==== Records to use

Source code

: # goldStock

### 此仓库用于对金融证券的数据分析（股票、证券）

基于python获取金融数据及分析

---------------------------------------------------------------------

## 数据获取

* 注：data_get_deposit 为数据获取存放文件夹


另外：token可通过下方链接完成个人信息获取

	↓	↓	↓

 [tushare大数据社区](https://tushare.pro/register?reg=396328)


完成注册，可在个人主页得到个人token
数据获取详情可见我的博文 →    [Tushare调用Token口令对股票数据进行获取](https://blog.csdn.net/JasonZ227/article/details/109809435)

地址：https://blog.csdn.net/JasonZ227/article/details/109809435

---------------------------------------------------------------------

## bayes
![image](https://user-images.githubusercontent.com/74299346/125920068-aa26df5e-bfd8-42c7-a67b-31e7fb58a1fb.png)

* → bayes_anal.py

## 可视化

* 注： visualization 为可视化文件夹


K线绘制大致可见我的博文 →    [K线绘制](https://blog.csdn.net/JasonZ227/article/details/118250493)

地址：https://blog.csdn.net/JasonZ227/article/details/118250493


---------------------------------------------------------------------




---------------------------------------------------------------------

========
==== Records to use

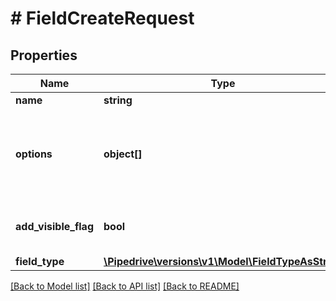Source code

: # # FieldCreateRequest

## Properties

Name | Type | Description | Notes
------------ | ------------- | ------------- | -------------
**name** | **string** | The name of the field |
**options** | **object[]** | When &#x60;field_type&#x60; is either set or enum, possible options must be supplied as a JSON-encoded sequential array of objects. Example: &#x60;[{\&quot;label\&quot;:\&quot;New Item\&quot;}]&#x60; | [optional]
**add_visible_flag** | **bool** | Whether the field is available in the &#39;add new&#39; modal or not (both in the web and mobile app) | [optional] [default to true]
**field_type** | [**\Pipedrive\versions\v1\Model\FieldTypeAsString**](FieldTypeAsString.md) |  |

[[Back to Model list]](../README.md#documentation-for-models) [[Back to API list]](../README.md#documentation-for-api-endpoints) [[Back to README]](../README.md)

========

### Work to be completed
In the listing above, some lines may hold the string "details". Report how many, and nothing more.

### Response
4